WHAT THE EXERCISE ASKS ->
For the records below, print the lines from the line with "Command | Description |" through the line with "Uninstalls the service. |" exactly as written; include both end lines and exclude the rest.

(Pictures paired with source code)
============================================================

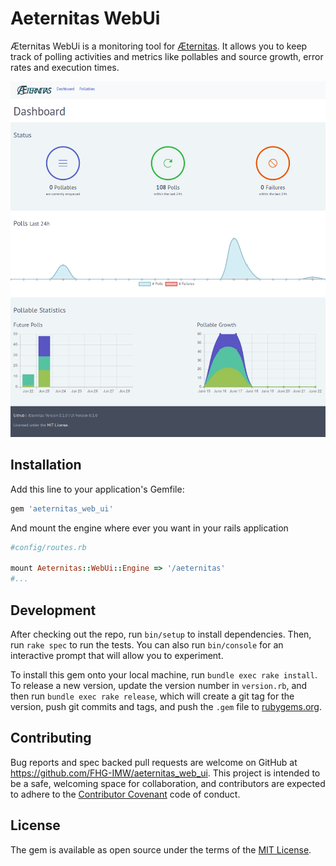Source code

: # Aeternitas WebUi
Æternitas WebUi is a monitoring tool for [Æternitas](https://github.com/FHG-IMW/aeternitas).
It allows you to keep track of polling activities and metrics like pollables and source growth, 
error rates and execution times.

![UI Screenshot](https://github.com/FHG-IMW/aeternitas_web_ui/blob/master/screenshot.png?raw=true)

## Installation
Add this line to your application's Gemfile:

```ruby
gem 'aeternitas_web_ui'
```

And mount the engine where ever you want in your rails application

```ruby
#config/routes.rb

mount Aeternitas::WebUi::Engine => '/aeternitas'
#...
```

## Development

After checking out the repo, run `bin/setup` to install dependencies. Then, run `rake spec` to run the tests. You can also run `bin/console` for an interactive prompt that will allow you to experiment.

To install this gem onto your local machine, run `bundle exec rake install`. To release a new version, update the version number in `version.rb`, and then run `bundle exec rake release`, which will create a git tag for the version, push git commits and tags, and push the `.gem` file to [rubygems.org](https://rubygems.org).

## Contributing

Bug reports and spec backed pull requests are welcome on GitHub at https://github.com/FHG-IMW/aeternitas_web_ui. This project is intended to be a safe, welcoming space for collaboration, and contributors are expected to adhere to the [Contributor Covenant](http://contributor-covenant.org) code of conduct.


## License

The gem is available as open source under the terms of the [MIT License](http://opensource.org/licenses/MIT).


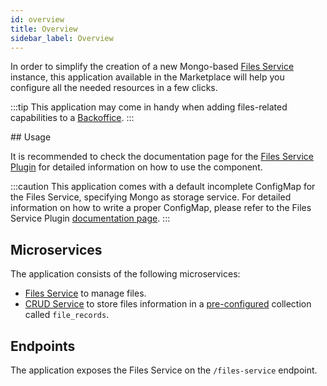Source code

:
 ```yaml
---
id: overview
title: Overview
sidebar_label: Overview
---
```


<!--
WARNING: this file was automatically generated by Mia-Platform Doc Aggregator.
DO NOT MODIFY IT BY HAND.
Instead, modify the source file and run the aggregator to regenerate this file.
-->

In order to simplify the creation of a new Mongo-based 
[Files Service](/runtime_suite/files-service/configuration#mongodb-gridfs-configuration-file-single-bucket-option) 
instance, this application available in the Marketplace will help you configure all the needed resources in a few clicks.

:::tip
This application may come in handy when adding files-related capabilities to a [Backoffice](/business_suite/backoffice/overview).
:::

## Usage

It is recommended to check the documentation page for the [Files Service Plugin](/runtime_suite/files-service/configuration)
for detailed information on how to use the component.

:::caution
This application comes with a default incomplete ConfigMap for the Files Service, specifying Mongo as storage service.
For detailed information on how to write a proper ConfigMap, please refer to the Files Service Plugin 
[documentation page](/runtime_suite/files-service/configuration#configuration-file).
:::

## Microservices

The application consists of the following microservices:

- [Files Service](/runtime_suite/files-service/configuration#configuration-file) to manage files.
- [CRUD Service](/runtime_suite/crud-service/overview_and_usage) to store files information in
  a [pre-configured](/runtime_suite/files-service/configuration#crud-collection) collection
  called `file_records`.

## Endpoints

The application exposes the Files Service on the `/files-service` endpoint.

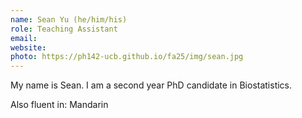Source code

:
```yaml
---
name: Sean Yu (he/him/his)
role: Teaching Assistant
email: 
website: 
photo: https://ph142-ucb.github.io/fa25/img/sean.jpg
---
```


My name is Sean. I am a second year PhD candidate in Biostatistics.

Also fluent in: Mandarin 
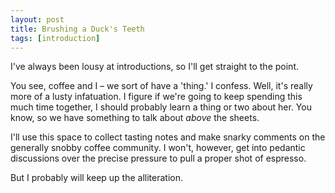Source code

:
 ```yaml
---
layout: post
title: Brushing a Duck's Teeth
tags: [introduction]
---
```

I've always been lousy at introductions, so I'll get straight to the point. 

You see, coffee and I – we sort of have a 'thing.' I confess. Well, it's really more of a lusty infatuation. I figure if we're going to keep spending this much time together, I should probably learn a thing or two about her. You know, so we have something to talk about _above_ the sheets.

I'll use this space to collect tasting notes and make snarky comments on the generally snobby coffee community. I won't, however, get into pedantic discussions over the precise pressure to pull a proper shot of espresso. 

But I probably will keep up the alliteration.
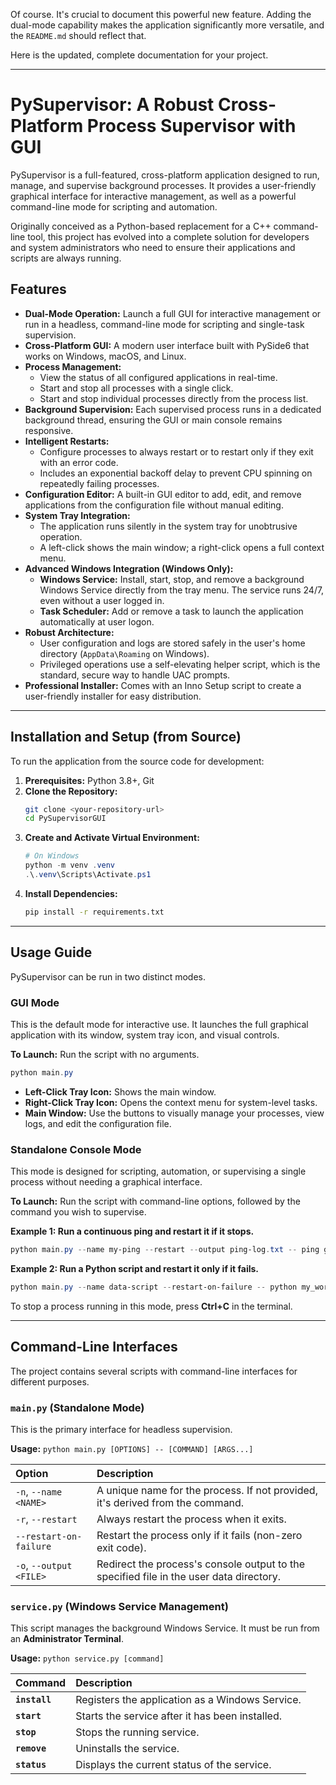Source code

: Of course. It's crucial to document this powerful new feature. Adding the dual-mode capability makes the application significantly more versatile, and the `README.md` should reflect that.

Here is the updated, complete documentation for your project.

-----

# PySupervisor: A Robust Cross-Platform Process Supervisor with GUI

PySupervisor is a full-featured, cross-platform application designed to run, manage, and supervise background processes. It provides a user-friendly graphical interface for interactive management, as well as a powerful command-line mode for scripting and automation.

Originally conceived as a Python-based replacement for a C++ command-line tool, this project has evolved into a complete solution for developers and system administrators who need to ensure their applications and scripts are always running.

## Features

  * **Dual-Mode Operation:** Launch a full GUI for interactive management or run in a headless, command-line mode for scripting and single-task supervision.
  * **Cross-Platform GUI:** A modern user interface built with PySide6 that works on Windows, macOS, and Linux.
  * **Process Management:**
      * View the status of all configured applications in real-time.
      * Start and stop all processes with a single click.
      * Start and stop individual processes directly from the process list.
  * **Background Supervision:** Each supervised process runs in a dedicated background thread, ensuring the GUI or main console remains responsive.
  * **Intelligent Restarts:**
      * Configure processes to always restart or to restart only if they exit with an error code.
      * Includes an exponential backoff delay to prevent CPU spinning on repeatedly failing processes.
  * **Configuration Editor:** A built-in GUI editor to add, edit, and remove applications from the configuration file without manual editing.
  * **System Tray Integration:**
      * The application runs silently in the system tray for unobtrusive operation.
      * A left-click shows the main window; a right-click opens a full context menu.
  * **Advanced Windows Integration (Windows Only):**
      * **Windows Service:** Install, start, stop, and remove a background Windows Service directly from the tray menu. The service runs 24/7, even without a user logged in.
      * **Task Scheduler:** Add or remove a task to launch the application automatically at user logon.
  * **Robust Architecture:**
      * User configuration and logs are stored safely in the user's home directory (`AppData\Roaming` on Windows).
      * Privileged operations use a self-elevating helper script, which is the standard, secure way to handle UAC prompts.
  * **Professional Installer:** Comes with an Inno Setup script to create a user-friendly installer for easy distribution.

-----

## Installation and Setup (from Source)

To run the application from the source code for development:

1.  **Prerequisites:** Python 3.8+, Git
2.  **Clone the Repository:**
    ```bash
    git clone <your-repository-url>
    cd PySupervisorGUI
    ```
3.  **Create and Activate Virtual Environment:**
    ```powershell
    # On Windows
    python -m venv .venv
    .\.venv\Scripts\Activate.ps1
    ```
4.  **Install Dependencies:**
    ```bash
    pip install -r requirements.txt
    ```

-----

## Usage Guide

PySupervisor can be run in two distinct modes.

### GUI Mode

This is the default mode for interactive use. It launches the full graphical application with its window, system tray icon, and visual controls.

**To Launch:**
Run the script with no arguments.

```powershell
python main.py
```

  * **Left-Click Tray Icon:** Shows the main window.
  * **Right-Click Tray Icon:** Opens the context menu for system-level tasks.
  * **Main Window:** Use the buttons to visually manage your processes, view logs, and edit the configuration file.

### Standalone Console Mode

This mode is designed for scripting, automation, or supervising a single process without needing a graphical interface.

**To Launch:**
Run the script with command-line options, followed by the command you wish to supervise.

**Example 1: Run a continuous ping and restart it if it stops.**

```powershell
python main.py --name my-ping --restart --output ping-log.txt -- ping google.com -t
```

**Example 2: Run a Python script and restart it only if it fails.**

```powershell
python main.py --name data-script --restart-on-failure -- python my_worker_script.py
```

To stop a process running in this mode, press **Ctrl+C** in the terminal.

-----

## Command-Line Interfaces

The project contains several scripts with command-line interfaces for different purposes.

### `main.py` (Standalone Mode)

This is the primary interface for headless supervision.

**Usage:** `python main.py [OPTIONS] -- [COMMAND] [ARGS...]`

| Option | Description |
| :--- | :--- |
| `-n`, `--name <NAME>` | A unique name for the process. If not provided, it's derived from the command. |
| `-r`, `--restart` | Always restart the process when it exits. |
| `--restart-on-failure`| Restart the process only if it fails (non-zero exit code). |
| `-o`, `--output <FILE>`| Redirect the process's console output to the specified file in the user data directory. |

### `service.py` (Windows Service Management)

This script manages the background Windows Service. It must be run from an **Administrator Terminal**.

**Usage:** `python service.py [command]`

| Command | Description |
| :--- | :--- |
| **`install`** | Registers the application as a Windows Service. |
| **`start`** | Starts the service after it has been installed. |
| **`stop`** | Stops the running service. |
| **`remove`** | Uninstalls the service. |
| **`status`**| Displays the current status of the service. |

============================================================

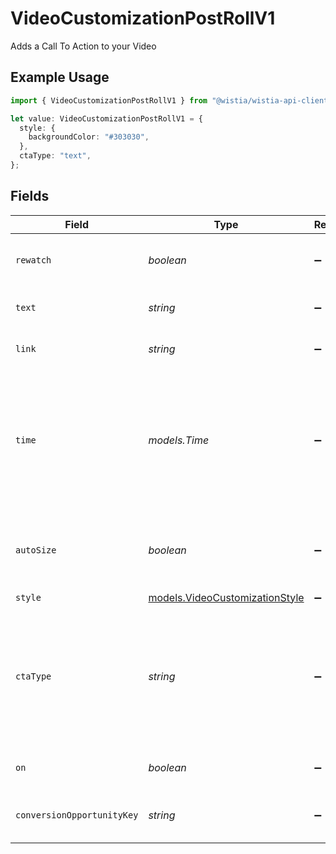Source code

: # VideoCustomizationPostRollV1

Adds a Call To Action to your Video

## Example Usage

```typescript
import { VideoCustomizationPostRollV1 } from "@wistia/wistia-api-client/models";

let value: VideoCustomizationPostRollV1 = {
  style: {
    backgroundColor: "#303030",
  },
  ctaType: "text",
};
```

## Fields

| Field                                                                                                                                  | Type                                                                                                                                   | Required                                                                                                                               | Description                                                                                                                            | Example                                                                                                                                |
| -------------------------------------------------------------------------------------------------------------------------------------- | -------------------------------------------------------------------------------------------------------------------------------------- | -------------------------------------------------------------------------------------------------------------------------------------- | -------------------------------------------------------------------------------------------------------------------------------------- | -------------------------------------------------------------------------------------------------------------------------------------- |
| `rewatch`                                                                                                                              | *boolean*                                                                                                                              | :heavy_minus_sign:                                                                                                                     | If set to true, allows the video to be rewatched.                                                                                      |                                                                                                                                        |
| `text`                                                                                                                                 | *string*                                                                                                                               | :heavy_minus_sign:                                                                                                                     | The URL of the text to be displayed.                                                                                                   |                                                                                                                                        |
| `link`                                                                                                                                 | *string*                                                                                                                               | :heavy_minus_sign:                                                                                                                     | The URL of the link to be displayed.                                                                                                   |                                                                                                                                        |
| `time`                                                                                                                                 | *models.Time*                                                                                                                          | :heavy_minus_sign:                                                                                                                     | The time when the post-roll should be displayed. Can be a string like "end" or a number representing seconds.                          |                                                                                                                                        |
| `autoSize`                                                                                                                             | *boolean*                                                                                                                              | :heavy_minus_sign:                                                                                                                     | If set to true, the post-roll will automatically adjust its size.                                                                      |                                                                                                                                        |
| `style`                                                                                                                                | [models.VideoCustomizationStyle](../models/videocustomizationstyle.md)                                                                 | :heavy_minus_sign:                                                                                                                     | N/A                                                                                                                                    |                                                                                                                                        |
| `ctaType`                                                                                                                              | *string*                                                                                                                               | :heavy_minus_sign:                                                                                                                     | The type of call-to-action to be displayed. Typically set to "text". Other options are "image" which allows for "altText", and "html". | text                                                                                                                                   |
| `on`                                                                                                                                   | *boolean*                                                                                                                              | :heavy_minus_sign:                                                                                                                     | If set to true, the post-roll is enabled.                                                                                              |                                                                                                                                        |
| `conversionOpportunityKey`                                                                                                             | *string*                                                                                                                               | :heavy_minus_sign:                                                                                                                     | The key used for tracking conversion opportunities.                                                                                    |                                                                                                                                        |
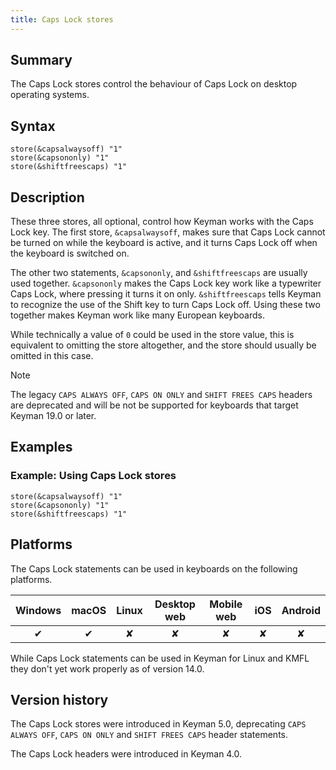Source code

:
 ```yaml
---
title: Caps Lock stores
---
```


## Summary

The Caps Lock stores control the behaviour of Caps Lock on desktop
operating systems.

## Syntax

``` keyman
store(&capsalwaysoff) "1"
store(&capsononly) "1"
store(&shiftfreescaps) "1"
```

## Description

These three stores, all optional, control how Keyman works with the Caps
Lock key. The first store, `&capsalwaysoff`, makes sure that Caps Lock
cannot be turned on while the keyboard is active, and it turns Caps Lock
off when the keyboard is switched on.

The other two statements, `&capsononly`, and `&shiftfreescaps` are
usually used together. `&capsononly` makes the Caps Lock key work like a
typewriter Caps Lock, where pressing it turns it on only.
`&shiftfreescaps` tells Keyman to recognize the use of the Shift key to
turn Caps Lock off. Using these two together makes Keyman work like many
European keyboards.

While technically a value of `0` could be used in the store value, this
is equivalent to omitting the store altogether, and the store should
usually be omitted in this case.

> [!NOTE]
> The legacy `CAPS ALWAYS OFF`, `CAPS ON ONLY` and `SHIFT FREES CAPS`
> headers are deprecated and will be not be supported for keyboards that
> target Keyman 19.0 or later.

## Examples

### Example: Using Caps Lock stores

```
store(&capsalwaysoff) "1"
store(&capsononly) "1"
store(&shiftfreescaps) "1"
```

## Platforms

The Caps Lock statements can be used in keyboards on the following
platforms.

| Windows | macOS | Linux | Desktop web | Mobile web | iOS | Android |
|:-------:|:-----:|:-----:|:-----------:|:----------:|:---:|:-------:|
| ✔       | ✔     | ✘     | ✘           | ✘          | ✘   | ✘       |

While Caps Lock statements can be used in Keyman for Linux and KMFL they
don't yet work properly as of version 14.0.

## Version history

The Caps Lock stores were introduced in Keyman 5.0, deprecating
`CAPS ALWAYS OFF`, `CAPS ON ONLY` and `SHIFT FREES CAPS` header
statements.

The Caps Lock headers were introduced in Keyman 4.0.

============================================================

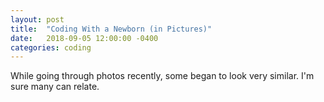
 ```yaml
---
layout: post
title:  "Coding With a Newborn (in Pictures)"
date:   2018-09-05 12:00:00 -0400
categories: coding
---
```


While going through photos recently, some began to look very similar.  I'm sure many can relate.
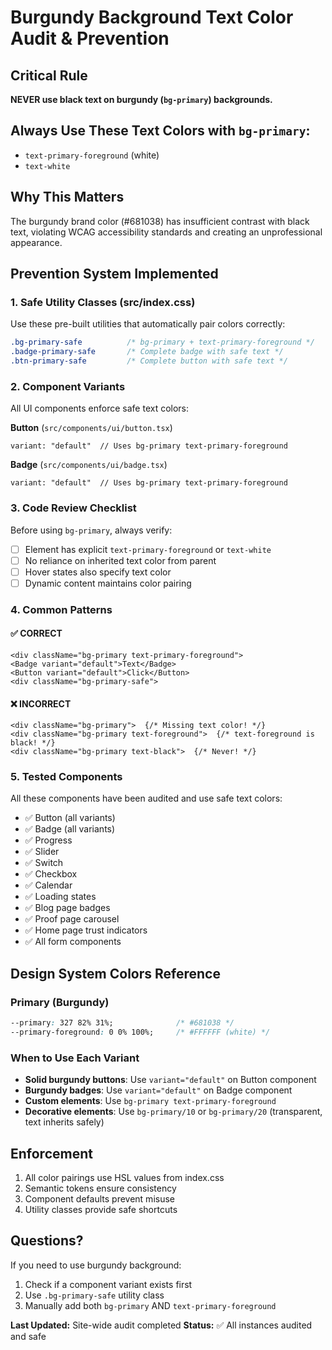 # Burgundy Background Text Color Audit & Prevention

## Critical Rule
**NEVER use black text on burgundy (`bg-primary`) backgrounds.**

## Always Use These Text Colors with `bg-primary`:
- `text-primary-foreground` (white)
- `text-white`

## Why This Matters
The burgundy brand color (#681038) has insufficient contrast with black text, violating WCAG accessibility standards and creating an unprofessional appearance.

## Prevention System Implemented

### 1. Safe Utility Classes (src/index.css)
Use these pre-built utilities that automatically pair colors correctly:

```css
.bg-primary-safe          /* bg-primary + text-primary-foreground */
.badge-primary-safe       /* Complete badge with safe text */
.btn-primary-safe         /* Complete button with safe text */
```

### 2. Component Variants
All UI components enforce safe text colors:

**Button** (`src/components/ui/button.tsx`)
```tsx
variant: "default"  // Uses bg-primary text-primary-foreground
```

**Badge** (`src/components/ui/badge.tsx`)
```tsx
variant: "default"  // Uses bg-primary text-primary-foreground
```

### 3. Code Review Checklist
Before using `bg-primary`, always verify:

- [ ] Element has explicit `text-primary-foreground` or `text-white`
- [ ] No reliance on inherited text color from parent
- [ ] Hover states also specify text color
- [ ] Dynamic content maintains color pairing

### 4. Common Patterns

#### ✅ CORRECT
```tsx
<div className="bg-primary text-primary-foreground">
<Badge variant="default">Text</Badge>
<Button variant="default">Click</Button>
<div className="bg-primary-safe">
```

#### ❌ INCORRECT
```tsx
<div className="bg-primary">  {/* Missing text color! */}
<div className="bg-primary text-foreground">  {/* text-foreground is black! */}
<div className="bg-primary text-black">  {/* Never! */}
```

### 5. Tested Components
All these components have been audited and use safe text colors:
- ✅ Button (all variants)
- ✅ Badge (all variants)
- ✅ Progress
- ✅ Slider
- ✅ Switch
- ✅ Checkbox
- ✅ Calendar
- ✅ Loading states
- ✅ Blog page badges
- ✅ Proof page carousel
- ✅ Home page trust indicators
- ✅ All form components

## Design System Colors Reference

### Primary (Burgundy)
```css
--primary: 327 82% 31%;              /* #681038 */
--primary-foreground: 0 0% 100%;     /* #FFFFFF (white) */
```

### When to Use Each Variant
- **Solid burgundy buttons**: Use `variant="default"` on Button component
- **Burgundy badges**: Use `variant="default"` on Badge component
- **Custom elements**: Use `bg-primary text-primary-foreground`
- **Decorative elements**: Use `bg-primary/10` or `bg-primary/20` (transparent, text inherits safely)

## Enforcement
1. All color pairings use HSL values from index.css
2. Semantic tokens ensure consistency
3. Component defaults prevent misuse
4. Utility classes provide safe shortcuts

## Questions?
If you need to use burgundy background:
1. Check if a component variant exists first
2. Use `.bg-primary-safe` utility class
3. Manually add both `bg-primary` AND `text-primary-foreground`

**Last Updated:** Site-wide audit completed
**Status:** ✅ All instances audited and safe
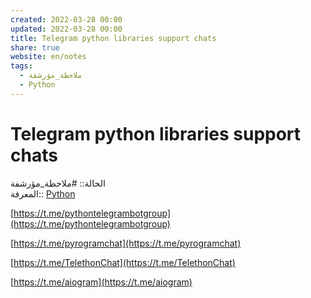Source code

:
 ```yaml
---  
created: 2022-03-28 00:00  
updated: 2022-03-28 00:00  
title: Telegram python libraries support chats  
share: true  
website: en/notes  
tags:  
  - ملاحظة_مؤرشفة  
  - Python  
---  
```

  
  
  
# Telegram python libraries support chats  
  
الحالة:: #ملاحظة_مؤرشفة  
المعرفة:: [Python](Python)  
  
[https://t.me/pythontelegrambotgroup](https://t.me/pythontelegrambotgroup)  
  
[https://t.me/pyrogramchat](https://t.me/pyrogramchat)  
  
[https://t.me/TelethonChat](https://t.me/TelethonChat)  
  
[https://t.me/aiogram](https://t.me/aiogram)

============================================================

EXERCISE SOLUTION ->
| Command | Description |
| :--- | :--- |
| **`install`** | Registers the application as a Windows Service. |
| **`start`** | Starts the service after it has been installed. |
| **`stop`** | Stops the running service. |
| **`remove`** | Uninstalls the service. |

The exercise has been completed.